Photo Credit: Stanford University

Does it then mean all people are the same, equal, parallel and at par? Not really. Since some were brought into this world by their parents before the others, there’s some probability that they may see some things before those coming after them. But, if those that came later get exposed to more things than their chronological seniors, the age thing is a pure mirage and is irrelevant. Therefore, the younger can be the elder. Citing something one of my professors (Professor Omotosho J.) said to us in class one time: “Hey, you can learn this thing, even better than me. The only reason you feel I’m so good at it is that I’ve studied it for many years, and I’ve been alive before you.

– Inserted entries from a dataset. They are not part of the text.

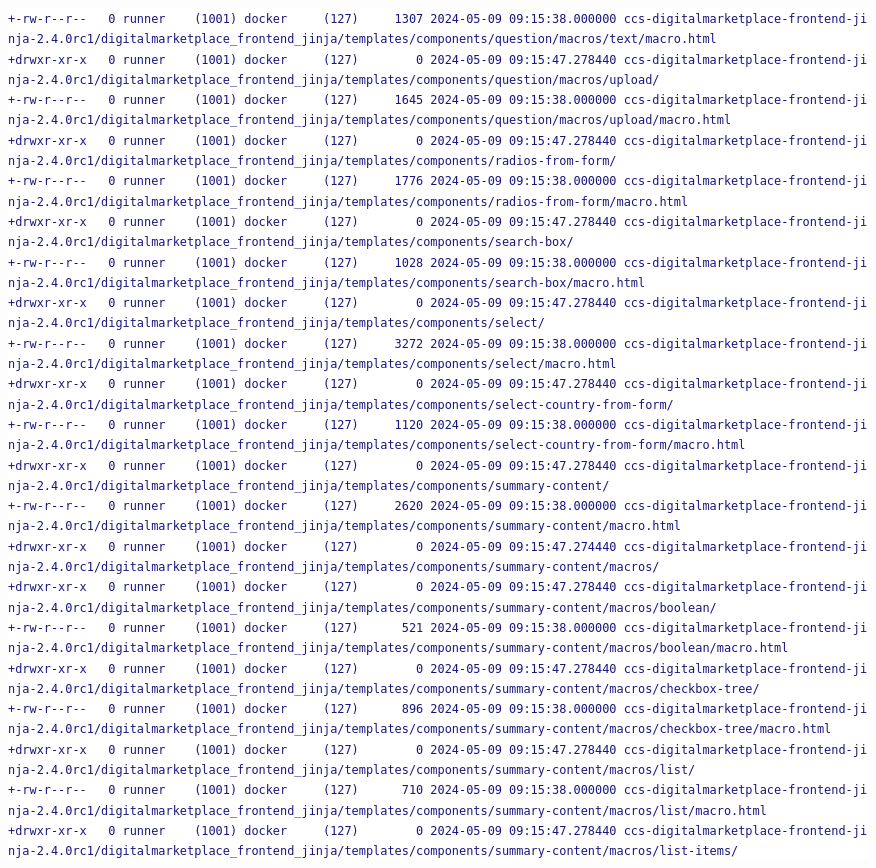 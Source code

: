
 ```diff
+-rw-r--r--   0 runner    (1001) docker     (127)     1307 2024-05-09 09:15:38.000000 ccs-digitalmarketplace-frontend-jinja-2.4.0rc1/digitalmarketplace_frontend_jinja/templates/components/question/macros/text/macro.html
+drwxr-xr-x   0 runner    (1001) docker     (127)        0 2024-05-09 09:15:47.278440 ccs-digitalmarketplace-frontend-jinja-2.4.0rc1/digitalmarketplace_frontend_jinja/templates/components/question/macros/upload/
+-rw-r--r--   0 runner    (1001) docker     (127)     1645 2024-05-09 09:15:38.000000 ccs-digitalmarketplace-frontend-jinja-2.4.0rc1/digitalmarketplace_frontend_jinja/templates/components/question/macros/upload/macro.html
+drwxr-xr-x   0 runner    (1001) docker     (127)        0 2024-05-09 09:15:47.278440 ccs-digitalmarketplace-frontend-jinja-2.4.0rc1/digitalmarketplace_frontend_jinja/templates/components/radios-from-form/
+-rw-r--r--   0 runner    (1001) docker     (127)     1776 2024-05-09 09:15:38.000000 ccs-digitalmarketplace-frontend-jinja-2.4.0rc1/digitalmarketplace_frontend_jinja/templates/components/radios-from-form/macro.html
+drwxr-xr-x   0 runner    (1001) docker     (127)        0 2024-05-09 09:15:47.278440 ccs-digitalmarketplace-frontend-jinja-2.4.0rc1/digitalmarketplace_frontend_jinja/templates/components/search-box/
+-rw-r--r--   0 runner    (1001) docker     (127)     1028 2024-05-09 09:15:38.000000 ccs-digitalmarketplace-frontend-jinja-2.4.0rc1/digitalmarketplace_frontend_jinja/templates/components/search-box/macro.html
+drwxr-xr-x   0 runner    (1001) docker     (127)        0 2024-05-09 09:15:47.278440 ccs-digitalmarketplace-frontend-jinja-2.4.0rc1/digitalmarketplace_frontend_jinja/templates/components/select/
+-rw-r--r--   0 runner    (1001) docker     (127)     3272 2024-05-09 09:15:38.000000 ccs-digitalmarketplace-frontend-jinja-2.4.0rc1/digitalmarketplace_frontend_jinja/templates/components/select/macro.html
+drwxr-xr-x   0 runner    (1001) docker     (127)        0 2024-05-09 09:15:47.278440 ccs-digitalmarketplace-frontend-jinja-2.4.0rc1/digitalmarketplace_frontend_jinja/templates/components/select-country-from-form/
+-rw-r--r--   0 runner    (1001) docker     (127)     1120 2024-05-09 09:15:38.000000 ccs-digitalmarketplace-frontend-jinja-2.4.0rc1/digitalmarketplace_frontend_jinja/templates/components/select-country-from-form/macro.html
+drwxr-xr-x   0 runner    (1001) docker     (127)        0 2024-05-09 09:15:47.278440 ccs-digitalmarketplace-frontend-jinja-2.4.0rc1/digitalmarketplace_frontend_jinja/templates/components/summary-content/
+-rw-r--r--   0 runner    (1001) docker     (127)     2620 2024-05-09 09:15:38.000000 ccs-digitalmarketplace-frontend-jinja-2.4.0rc1/digitalmarketplace_frontend_jinja/templates/components/summary-content/macro.html
+drwxr-xr-x   0 runner    (1001) docker     (127)        0 2024-05-09 09:15:47.274440 ccs-digitalmarketplace-frontend-jinja-2.4.0rc1/digitalmarketplace_frontend_jinja/templates/components/summary-content/macros/
+drwxr-xr-x   0 runner    (1001) docker     (127)        0 2024-05-09 09:15:47.278440 ccs-digitalmarketplace-frontend-jinja-2.4.0rc1/digitalmarketplace_frontend_jinja/templates/components/summary-content/macros/boolean/
+-rw-r--r--   0 runner    (1001) docker     (127)      521 2024-05-09 09:15:38.000000 ccs-digitalmarketplace-frontend-jinja-2.4.0rc1/digitalmarketplace_frontend_jinja/templates/components/summary-content/macros/boolean/macro.html
+drwxr-xr-x   0 runner    (1001) docker     (127)        0 2024-05-09 09:15:47.278440 ccs-digitalmarketplace-frontend-jinja-2.4.0rc1/digitalmarketplace_frontend_jinja/templates/components/summary-content/macros/checkbox-tree/
+-rw-r--r--   0 runner    (1001) docker     (127)      896 2024-05-09 09:15:38.000000 ccs-digitalmarketplace-frontend-jinja-2.4.0rc1/digitalmarketplace_frontend_jinja/templates/components/summary-content/macros/checkbox-tree/macro.html
+drwxr-xr-x   0 runner    (1001) docker     (127)        0 2024-05-09 09:15:47.278440 ccs-digitalmarketplace-frontend-jinja-2.4.0rc1/digitalmarketplace_frontend_jinja/templates/components/summary-content/macros/list/
+-rw-r--r--   0 runner    (1001) docker     (127)      710 2024-05-09 09:15:38.000000 ccs-digitalmarketplace-frontend-jinja-2.4.0rc1/digitalmarketplace_frontend_jinja/templates/components/summary-content/macros/list/macro.html
+drwxr-xr-x   0 runner    (1001) docker     (127)        0 2024-05-09 09:15:47.278440 ccs-digitalmarketplace-frontend-jinja-2.4.0rc1/digitalmarketplace_frontend_jinja/templates/components/summary-content/macros/list-items/
```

If we were born at the same time, some of you here would have probably been far more intelligent than me”. Hence, age and ageing are about experience, not time, as you previously may have thought.

Marriage in Africa

Photo Credit: This is Africa & RNW

The norm in Africa is for a man to marry a woman ‘younger’ than him, and vice-versa for women. Lol. Here’s the issue, a lot of assumptions are then made, crazy ones at that. One of such is that all people who came into the world first, have better emotional control than those who came later. Another is that they ought to have more resources and influence in the relationship. And yet another, that they are owed some respect because they started existing in flesh before those who came later. Hmm, I’ll leave you to think about the risks that arise from these misconceptions. I also encourage you to shed off any petty biases you may have had towards people because of their chronological existence. I urge you to deal with everyone objectively. Nature has a continuous nature.